Con esa reciente frustración llegó Soult a Sevilla, y para restaurar su ego herido comenzó a acaparar una colección digna de un príncipe. “El interés del mariscal Soult por la pintura responde, al menos al inicio, a su necesidad de consolidar su imagen de poder, así como a su valor económico”, señala Ignacio Cano Rivero en el catálogo de la exposición sobre Murillo que acaba de abrir el Prado, donde se han reunido las principales obras robadas por Soult. Es decir, le movía la soberbia y la codicia, una actitud típica de los invasores franceses, que los harían odiosos incluso para muchos de los que admiraban el progreso que significaba la Francia posrevolucionaria.

Incluso las medidas modernizadoras y liberalizadoras del reinado de José Bonaparte –que para empezar otorgó una forma de Constitución y abolió la Inquisición- perdían su atractivo por la práctica diaria del ocupante militar que sostenía a ese rey mucho más progresista que los Borbones. Un ejemplo de ello fue el decreto de creación de un Museo de Pinturas, antecedente directo del Prado, que en sí era una magnífica idea, pues suponía poner al alcance del público interesado las colecciones reales o de los conventos.

En la Sevilla ocupada por Soult, una ciudad llena de tesoros pictóricos por el pasado esplendor de la escuela sevillana, eso se tradujo en un elaborado plan de expolio. El director de Bellas Artes nombrado por el rey José era un marchante francés poco escrupuloso llamado Quilliet, que debía enviar al proyectado museo las obras “de los conventos suprimidos o de que pueda disponer el gobierno”.

Sistema mafioso.

Quilliet, buen conocedor de lo que había en Sevilla, donde ya había hecho negocios, reunió en el Real Alcázar todas las obras que despertaban su interés o su codicia, 999 en total.
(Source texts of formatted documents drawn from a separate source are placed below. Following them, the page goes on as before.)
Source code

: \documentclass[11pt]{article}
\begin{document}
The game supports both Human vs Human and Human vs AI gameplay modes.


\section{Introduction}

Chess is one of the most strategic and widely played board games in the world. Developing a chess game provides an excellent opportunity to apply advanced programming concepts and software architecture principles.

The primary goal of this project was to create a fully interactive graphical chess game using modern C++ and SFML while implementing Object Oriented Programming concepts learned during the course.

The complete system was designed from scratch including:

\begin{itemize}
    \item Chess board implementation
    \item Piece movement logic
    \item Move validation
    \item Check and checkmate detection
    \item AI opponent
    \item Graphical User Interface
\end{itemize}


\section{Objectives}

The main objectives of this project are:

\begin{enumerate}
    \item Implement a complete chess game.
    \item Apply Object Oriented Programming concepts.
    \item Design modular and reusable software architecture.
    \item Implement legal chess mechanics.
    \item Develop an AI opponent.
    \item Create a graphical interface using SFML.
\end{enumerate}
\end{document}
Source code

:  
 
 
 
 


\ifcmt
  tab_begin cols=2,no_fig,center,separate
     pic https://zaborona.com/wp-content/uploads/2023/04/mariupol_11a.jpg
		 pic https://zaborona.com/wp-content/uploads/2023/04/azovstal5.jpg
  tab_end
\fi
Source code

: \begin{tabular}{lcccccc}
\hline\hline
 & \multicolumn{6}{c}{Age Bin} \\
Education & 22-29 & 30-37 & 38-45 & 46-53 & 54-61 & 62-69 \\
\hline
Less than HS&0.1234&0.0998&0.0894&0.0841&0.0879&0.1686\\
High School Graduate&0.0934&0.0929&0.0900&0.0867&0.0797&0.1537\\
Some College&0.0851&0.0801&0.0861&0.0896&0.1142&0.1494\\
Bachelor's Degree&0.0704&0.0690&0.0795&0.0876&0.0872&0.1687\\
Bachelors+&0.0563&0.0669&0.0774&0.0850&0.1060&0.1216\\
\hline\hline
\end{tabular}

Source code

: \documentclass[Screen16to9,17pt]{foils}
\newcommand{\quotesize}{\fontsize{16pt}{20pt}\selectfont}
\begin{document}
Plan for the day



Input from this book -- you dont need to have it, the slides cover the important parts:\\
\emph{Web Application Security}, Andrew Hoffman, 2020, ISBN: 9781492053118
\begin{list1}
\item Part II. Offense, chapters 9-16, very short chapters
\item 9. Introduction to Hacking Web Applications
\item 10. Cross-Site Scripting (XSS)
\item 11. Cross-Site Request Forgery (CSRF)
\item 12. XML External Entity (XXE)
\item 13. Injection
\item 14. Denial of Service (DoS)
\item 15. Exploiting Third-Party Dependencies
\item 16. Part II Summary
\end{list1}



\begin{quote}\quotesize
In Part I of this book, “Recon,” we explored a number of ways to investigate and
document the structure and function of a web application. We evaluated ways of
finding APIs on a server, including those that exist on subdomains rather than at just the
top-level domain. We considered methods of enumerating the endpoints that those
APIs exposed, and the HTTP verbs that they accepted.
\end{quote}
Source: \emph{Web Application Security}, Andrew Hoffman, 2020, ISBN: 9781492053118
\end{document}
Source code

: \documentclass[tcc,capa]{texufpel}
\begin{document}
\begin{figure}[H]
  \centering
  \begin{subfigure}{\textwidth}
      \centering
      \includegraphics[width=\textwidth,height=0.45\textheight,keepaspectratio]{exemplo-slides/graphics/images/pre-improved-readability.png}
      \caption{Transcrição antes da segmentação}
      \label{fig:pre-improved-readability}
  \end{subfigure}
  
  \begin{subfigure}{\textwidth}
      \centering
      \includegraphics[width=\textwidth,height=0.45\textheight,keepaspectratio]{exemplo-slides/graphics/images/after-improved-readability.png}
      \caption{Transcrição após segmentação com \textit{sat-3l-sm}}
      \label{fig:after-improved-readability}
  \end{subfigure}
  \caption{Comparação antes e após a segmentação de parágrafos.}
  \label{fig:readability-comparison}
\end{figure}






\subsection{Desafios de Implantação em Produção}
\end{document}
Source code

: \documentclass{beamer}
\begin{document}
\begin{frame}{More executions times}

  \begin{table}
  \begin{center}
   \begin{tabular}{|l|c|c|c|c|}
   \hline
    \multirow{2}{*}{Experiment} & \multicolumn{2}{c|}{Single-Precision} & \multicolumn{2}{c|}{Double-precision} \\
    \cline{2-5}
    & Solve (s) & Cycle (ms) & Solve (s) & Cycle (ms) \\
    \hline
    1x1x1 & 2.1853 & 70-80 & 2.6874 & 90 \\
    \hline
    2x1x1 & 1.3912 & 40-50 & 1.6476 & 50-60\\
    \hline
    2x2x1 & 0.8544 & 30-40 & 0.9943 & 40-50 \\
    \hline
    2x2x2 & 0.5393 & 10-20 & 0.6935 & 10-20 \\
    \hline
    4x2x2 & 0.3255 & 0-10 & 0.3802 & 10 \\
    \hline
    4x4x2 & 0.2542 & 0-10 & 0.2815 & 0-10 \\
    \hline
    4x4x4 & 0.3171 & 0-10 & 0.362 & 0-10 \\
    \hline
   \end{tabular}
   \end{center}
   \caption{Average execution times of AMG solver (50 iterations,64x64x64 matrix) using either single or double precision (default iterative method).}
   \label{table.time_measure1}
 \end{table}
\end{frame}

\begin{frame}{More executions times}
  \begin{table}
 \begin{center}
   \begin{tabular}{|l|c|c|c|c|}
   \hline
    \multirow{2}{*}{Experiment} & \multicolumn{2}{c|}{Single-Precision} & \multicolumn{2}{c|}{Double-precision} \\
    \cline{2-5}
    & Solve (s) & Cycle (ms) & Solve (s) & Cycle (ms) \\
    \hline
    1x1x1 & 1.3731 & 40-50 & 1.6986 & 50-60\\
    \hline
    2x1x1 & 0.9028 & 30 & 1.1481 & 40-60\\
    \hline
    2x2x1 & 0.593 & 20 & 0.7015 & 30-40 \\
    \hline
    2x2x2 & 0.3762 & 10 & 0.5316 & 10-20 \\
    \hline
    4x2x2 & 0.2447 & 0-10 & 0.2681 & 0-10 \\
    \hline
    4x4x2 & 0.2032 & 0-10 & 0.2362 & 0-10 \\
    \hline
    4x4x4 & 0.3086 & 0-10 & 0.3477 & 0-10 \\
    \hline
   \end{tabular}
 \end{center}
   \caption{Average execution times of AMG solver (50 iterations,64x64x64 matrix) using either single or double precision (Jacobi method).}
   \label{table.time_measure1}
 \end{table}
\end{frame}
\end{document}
Unas fueron para el Museo de Pinturas español, otras para el Museo Napoleón, otras simplemente desaparecieron y entraron en el circuito del comercio de arte clandestino, y muchas fueron al botín del mariscal Soult. La depredación del patrimonio artístico español llegó a un punto que José I, que era un monarca bienintencionado, tuvo que dictar un decreto prohibiendo que salieran pinturas de España.

Soult no se conformó con las pinturas oficialmente requisadas de iglesias y conventos que tenía a su alcance en el Real Alcázar. En las mansiones sevillanas había pinturas que fueron a parar a la colección Soult por el sistema mafioso. El omnipotente jefe de la ocupación militar, cuando veía un cuadro que envidiaba, hacía una oferta de compra. Pagaba un precio irrisorio, pero ¿quién se atrevería a decirle que no? Sus robos quedaban así inmediatamente blanqueados por un contrato legal de compraventa.

Años después, instalado en su fortuna, cuando enseñaba su colección a las visitas, les explicaba que eran regalos de los vencidos en agradecimiento a su clemencia, un cinismo propio de aquel oportunista capaz de ocupar altos cargos en tres regímenes antagónicos como fueron el Imperio napoleónico, la Restauración borbónica y la monarquía burguesa de Luis Felipe. La desfachatez llegaba al límite cuando explicaba ante un murillo que el cuadro tenía el valor añadido de haber salvado una vida. Quería decir que amenazó con fusilar a su dueño si no se lo vendía, y el dueño cedió.